### EXERCISE DESCRIPTION
Write out nothing except the lines of the entries below, from the first through the one containing "## Bölüm 1 (İvmeli", exactly and without pictures.
Content starts
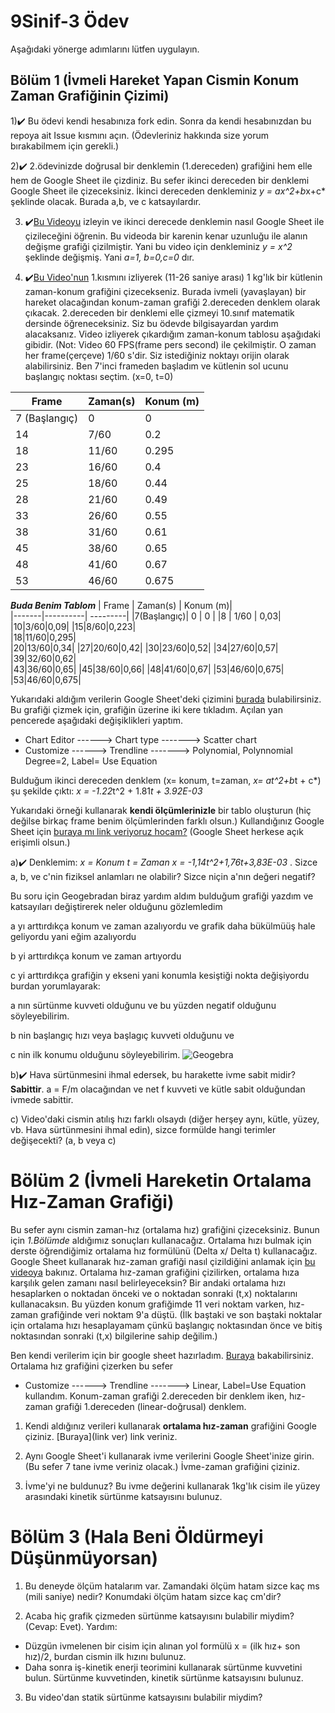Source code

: # 9Sinif-3 Ödev

Aşağıdaki yönerge adımlarını lütfen uygulayın. 

## Bölüm 1 (İvmeli Hareket Yapan Cismin Konum Zaman Grafiğinin Çizimi)

1)✔️ Bu ödevi kendi hesabınıza fork edin. Sonra da kendi hesabınızdan bu repoya ait Issue kısmını açın. (Ödevleriniz hakkında size yorum bırakabilmem için gerekli.) 

2)✔️ 2.ödevinizde doğrusal bir denklemin (1.dereceden) grafiğini hem elle hem de Google Sheet ile çizdiniz. Bu sefer ikinci dereceden bir denklemi Google Sheet ile çizeceksiniz. İkinci dereceden denkleminiz *y = ax^2+b*x+c* şeklinde olacak. Burada a,b, ve c katsayılardır. 

3) ✔️[Bu Videoyu](https://www.youtube.com/watch?v=--1-cfnicJ8) izleyin ve ikinci derecede denklemin nasıl Google Sheet ile çizileceğini öğrenin. Bu videoda bir karenin kenar uzunluğu ile alanın değişme grafiği çizilmiştir. Yani bu video için denkleminiz *y = x^2* şeklinde değişmiş. Yani *a=1, b=0,c=0* dır. 

4) ✔️[Bu Video'nun](https://www.youtube.com/watch?v=fhIL18aHg8s&feature=youtu.be) 1.kısmını izliyerek (11-26 saniye arası) 1 kg'lık bir kütlenin  zaman-konum grafiğini çizecekseniz. Burada ivmeli (yavaşlayan) bir hareket olacağından konum-zaman grafiği 2.dereceden denklem olarak çıkacak. 2.dereceden bir denklemi elle çizmeyi 10.sınıf matematik dersinde öğreneceksiniz. Siz bu ödevde bilgisayardan yardım alacaksanız. Video izliyerek çıkardığım zaman-konum tablosu aşağıdaki gibidir. (Not: Video 60 FPS(frame pers second) ile çekilmiştir. O zaman her frame(çerçeve) 1/60 s'dir. Siz istediğiniz noktayı orijin olarak alabilirsiniz. Ben 7'inci frameden başladım ve kütlenin sol ucunu başlangıç noktası seçtim. (x=0, t=0) 


| Frame | Zaman(s) | Konum (m)|         
|-------|----------| ---------|         
| 7 (Başlangıç)| 0 |   0      |        
| 14    | 7/60     |   0.2    |          
| 18    | 11/60    |   0.295  |       
| 23    | 16/60    |   0.4    |        
| 25    | 18/60    |   0.44   |              
| 28    | 21/60    |   0.49   |         
| 33    | 26/60    |   0.55   |       
| 38    | 31/60    |   0.61   |       
| 45    | 38/60    |   0.65   |            
| 48    | 41/60    |   0.67   |    
| 53    | 46/60    |   0.675  |           
                                        
**_Buda Benim Tablom_**
| Frame | Zaman(s) | Konum (m)|    
|-------|----------| ---------| 
|7(Başlangıç)|  0  |    0     | 
|8      | 1/60     | 0,03| 
|10|3/60|0,09| 
|15|8/60|0,223|     
|18|11/60|0,295|     
|20|13/60|0,34| 
|27|20/60|0,42| 
|30|23/60|0,52| 
|34|27/60|0,57|   
|39|32/60|0,62|  
|43|36/60|0,65| 
|45|38/60|0,66| 
|48|41/60|0,67| 
|53|46/60|0,675| 
|53|46/60|0,675|

Yukarıdaki aldığım verilerin Google Sheet'deki çizimini [burada](https://docs.google.com/spreadsheets/d/1PFojWqpQKHUI6shl7_bbvQSjrb3AS6kleerbCbNNWVg/edit?usp=sharing) bulabilirsiniz. Bu grafiği çizmek için, grafiğin üzerine iki kere tıkladım. Açılan yan pencerede aşağıdaki değişiklikleri yaptım. 
*   Chart Editor ------> Chart type -------> Scatter chart
*   Customize ------> Trendline -------> Polynomial,  Polynnomial Degree=2, Label= Use Equation

Bulduğum ikinci dereceden denklem (x= konum, t=zaman, *x= at^2+b*t + c*) şu şekilde çıktı:
*x = -1.22*t^2 + 1.81*t + 3.92E-03* 


Yukarıdaki örneği kullanarak **kendi ölçümlerinizle** bir tablo oluşturun (hiç değilse birkaç frame benim ölçümlerinden farklı olsun.) Kullandığınız Google Sheet için [buraya mı link veriyoruz hocam?](https://docs.google.com/spreadsheets/d/1stnaSU4EwF3aGddOBZSJ0y1J8i7vpq83ODpkSmrdzlI/edit?usp=sharing)  (Google Sheet herkese açık erişimli olsun.) 

a)✔️  Denklemim: _x = Konum t = Zaman x = -1,14t^2+1,76t+3,83E-03_ . Sizce a, b, ve c'nin fiziksel anlamları ne olabilir? Sizce niçin a'nın değeri negatif? 

Bu soru için Geogebradan biraz yardım aldım bulduğum grafiği yazdım ve katsayıları değiştirerek neler olduğunu gözlemledim

a yı arttırdıkça konum ve zaman azalıyordu ve grafik daha bükülmüüş hale geliyordu yani eğim azalıyordu

b yi arttırdıkça konum ve zaman artıyordu

c yi arttırdıkça grafiğin y ekseni yani konumla kesiştiği nokta değişiyordu
burdan yorumlayarak: 

a nın sürtünme kuvveti olduğunu ve bu yüzden negatif olduğunu söyleyebilirim.

b nin başlangıç hızı veya başlagıç kuvveti olduğunu ve 

c nin ilk konumu olduğunu söyleyebilirim.
![Geogebra](https://user-images.githubusercontent.com/63353356/79634342-86708f80-8172-11ea-9e11-ee6702a31b0b.png)

b)✔️ Hava sürtünmesini ihmal edersek, bu harakette ivme sabit midir? 
**Sabittir**. a = F/m olacağından ve net f kuvveti ve kütle sabit olduğundan ivmede sabittir.

c) Video'daki cismin atılış hızı farklı olsaydı (diğer herşey aynı, kütle, yüzey, vb. Hava sürtünmesini ihmal edin), sizce formülde hangi terimler değişecekti? (a, b veya c) 

# Bölüm 2 (İvmeli Hareketin Ortalama Hız-Zaman Grafiği)
Bu sefer aynı cismin zaman-hız (ortalama hız) grafiğini çizeceksiniz. Bunun için *1.Bölümde* aldığımız sonuçları kullanacağız. Ortalama hızı bulmak için derste öğrendiğimiz ortalama hız formülünü (Delta x/ Delta t) kullanacağız. Google Sheet kullanarak hız-zaman grafiği nasıl çizildiğini anlamak için  [bu videoya](https://www.youtube.com/watch?v=67IsHRmcmfE&t) bakınız. Ortalama hız-zaman grafiğini çizilirken, ortalama hıza karşılık gelen zamanı nasıl belirleyeceksin? Bir andaki  ortalama hızı hesaplarken o noktadan önceki ve o noktadan sonraki (t,x) noktalarını kullanacaksın. Bu yüzden konum grafiğimde 11 veri noktam varken, hız-zaman grafiğinde veri noktam 9'a düştü. (İlk baştaki ve son baştaki noktalar için ortalama hızı hesaplayamam çünkü başlangıç noktasından önce ve bitiş noktasından sonraki (t,x) bilgilerine sahip değilim.)

Ben kendi verilerim için bir google sheet hazırladım. [Buraya](https://docs.google.com/spreadsheets/d/1fFw-F2NP9XpglTTEkqOjZETT7lD0iE9sqH3Da-srS9w/edit?usp=sharing) bakabilirsiniz. Ortalama hız grafiğini çizerken bu sefer 
*   Customize ------> Trendline -------> Linear, Label=Use Equation
kullandım. Konum-zaman grafiği 2.dereceden bir denklem iken, hız-zaman grafiği 1.dereceden (linear-doğrusal) denklem. 

1) Kendi aldığınız verileri kullanarak **ortalama hız-zaman** grafiğini Google çiziniz. [Buraya](link ver) link veriniz.

2) Aynı Google Sheet'i kullanarak ivme verilerini Google Sheet'inize girin. (Bu sefer 7 tane ivme veriniz olacak.) İvme-zaman grafiğini çiziniz.

3) İvme'yi ne buldunuz? Bu ivme değerini kullanarak 1kg'lık cisim ile yüzey arasındaki kinetik sürtünme katsayısını bulunuz. 

# Bölüm 3 (Hala Beni Öldürmeyi Düşünmüyorsan)
1) Bu deneyde ölçüm hatalarım var. Zamandaki ölçüm hatam sizce kaç ms (mili saniye) nedir? Konumdaki ölçüm hatam sizce kaç cm'dir? 

2) Acaba hiç grafik çizmeden sürtünme katsayısını bulabilir miydim?  (Cevap: Evet). 
Yardım:
* Düzgün ivmelenen bir cisim için alınan yol formülü x = (ilk hız+ son hız)/2, burdan cismin ilk hızını bulunuz. 
* Daha sonra iş-kinetik enerji teorimini kullanarak sürtünme kuvvetini bulun. Sürtünme kuvvetinden, kinetik sürtünme katsayısını bulunuz.

3) Bu video'dan statik sürtünme katsayısını bulabilir miydim?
Content ends
### PROBLEM SOLUTION
Source code

: # 9Sinif-3 Ödev

Aşağıdaki yönerge adımlarını lütfen uygulayın. 

## Bölüm 1 (İvmeli Hareket Yapan Cismin Konum Zaman Grafiğinin Çizimi)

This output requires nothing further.